### Work to be completed
Once the line containing "As a young girl, Silqua" has been written out, stop; until then, restate each line of the entries below word for word from the first.

Stored data:
- Opening Delimiter -

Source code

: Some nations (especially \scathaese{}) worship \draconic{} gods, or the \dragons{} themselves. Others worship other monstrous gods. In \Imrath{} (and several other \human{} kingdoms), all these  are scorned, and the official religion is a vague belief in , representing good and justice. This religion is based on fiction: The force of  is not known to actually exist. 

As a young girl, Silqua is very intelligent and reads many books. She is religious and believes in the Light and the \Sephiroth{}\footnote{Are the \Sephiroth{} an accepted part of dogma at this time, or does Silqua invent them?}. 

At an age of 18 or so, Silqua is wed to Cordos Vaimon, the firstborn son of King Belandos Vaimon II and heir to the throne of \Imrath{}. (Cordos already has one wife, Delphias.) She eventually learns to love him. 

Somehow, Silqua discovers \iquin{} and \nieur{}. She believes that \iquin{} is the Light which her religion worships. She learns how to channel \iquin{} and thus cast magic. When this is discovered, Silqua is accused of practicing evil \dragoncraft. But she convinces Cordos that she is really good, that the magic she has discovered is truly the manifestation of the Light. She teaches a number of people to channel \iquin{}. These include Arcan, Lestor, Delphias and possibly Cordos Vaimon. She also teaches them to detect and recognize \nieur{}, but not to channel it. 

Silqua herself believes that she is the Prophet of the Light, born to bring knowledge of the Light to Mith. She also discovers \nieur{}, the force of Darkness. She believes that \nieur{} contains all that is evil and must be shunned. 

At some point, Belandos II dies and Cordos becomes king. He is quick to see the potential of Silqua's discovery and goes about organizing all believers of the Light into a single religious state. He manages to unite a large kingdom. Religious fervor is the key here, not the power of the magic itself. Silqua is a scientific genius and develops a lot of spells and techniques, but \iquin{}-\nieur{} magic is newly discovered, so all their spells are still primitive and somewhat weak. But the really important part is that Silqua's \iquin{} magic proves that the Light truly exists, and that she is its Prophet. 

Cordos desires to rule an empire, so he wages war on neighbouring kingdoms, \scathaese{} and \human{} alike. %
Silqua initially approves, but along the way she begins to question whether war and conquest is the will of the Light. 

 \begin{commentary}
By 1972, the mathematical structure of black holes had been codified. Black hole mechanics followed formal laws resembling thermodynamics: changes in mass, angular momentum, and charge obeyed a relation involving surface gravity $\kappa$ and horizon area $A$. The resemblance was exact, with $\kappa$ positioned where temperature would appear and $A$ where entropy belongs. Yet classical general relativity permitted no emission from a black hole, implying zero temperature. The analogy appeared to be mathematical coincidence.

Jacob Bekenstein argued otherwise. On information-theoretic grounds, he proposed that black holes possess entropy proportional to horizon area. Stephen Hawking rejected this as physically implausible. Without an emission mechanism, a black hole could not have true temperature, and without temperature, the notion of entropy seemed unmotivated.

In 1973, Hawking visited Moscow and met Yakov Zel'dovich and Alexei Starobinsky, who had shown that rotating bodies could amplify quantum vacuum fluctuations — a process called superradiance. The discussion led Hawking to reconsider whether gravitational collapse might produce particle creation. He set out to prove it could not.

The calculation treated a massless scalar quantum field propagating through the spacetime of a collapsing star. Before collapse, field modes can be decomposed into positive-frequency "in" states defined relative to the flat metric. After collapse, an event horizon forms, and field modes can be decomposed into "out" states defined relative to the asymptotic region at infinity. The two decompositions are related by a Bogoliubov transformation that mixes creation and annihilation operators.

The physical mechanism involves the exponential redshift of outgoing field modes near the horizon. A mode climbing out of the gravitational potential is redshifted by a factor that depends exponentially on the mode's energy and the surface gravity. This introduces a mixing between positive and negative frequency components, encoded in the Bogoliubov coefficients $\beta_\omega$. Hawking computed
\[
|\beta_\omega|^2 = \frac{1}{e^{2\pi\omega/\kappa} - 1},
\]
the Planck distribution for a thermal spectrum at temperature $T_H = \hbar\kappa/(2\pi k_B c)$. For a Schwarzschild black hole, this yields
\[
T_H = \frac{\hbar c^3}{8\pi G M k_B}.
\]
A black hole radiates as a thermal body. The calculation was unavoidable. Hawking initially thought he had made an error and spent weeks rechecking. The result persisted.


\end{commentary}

- Closing Delimiter -

### Answer for the task
Source code

: Some nations (especially \scathaese{}) worship \draconic{} gods, or the \dragons{} themselves. Others worship other monstrous gods. In \Imrath{} (and several other \human{} kingdoms), all these  are scorned, and the official religion is a vague belief in , representing good and justice. This religion is based on fiction: The force of  is not known to actually exist. 

As a young girl, Silqua is very intelligent and reads many books. She is religious and believes in the Light and the \Sephiroth{}\footnote{Are the \Sephiroth{} an accepted part of dogma at this time, or does Silqua invent them?}. 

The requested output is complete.